“Torah Kissing Before a Journey”


We have a fancy book of Torah from Iran in our house that we keep near the door. Everytime one of us is going on a trip or somewhere particularly important we do this thing where someone holds the book over your head at the doorway and you walk under it, turn around and come back inside under it, kiss the book and then exit the house from under it. You’re not supposed to turn around and look at the house again until you come home. It’s symbolic and about going back to honor your traditions and having the Torah be the last thing you see or do before going somewhere.


My mom was the one who first taught me about it when I was really little. The first time I remember her teaching it to me was when we were going to the hospital for my little brother to be born. I was three years old. I like the tradition a lot because it makes me feel protected somehow. I don’t think of myself as really superstitious, and I’ve never noticed a correlation of like amazing outcomes for events with this ritual, but it always made me feel better somehow. Especially since the book came from Iran, I think I liked that part best, cuz it made me feel like my ancestors had my back or something.
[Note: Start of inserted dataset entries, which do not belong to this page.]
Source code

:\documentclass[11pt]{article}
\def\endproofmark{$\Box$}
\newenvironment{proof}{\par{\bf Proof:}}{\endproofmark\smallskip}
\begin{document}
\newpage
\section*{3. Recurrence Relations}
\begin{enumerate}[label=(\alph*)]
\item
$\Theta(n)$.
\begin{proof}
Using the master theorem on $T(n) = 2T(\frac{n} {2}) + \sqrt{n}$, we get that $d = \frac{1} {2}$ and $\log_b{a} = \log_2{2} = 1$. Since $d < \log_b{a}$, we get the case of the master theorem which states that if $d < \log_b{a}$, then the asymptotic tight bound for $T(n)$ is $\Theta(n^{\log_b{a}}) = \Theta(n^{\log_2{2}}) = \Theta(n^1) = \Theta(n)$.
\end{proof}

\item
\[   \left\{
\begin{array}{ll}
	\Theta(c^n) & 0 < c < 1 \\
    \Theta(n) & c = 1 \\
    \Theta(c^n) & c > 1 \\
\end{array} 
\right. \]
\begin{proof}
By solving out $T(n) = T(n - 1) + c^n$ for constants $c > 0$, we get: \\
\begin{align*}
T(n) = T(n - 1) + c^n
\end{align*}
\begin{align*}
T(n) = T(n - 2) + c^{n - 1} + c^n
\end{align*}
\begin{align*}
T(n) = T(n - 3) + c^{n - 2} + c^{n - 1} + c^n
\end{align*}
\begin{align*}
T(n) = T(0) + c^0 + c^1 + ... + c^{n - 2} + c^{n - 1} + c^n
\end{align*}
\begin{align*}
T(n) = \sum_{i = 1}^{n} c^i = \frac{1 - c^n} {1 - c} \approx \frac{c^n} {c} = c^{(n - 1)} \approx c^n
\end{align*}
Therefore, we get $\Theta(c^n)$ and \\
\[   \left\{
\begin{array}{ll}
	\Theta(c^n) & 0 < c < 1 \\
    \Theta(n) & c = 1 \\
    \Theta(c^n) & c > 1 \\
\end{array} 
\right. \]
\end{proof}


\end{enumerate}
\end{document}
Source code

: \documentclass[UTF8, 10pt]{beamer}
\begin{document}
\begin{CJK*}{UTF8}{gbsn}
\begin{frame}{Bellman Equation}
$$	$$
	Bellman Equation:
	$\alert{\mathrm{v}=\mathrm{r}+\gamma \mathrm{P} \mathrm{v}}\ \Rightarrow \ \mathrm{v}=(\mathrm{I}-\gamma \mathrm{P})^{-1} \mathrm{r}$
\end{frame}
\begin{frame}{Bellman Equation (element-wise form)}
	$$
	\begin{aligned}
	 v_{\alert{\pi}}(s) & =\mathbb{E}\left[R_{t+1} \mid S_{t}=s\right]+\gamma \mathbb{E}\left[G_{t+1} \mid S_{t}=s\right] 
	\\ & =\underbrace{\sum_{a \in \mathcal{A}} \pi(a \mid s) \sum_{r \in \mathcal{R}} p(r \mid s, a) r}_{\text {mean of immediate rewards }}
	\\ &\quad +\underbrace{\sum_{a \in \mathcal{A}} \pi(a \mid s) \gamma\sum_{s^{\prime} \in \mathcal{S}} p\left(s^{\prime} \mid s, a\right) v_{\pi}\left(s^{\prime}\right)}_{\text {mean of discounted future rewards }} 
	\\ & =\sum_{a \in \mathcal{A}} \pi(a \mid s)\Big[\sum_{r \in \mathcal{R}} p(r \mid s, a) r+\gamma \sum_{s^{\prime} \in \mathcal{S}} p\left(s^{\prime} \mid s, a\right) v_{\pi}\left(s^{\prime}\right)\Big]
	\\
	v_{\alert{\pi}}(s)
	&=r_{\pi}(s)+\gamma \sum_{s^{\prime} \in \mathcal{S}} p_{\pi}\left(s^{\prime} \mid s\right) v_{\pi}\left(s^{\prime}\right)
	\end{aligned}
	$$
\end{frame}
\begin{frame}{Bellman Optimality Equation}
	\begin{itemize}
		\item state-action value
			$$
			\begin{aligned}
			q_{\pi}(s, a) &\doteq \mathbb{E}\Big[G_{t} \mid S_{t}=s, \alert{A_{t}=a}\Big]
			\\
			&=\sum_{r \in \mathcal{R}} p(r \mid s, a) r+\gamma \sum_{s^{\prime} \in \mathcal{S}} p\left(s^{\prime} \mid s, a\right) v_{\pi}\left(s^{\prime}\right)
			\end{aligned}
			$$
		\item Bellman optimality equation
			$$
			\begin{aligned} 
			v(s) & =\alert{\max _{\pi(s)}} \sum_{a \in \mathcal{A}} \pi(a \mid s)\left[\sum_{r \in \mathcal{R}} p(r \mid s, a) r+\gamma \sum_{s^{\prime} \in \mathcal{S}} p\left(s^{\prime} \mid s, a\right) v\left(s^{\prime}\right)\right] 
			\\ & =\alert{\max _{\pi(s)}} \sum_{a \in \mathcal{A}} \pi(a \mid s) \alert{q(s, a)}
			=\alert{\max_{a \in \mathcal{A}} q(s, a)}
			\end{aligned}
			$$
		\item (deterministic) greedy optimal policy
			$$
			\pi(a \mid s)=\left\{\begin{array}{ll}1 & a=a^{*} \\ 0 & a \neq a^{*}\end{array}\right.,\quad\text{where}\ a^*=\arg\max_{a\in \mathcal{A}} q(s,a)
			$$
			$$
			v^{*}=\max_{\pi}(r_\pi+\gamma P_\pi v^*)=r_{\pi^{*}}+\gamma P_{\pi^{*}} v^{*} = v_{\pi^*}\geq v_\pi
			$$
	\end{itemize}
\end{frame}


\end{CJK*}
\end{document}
We do it whenever something significant is happening. I don’t think there are like specific guidelines – it’s kinda like knocking on wood for good luck right? You just kinda feel it out and decide what you want to do it for. I did this before I took my SAT’s, before leaving for college, and other important events like that. It was also for events like my brothers being born, so it’s not just a personal thing I guess – you can do it to wish luck on someone else if you’re going to an event that you want to go well in general.

My Thoughts:

I think it was cool my informant made the comparison to knocking on wood because while she was telling me the story, I was pretty forcefully reminded of that ritual because my family practices it. I really appreciate that this version creates a strong connection to ancestors and faith in family. By participating in it, my informant both draws upon her personal family history and contributes to it for future generations.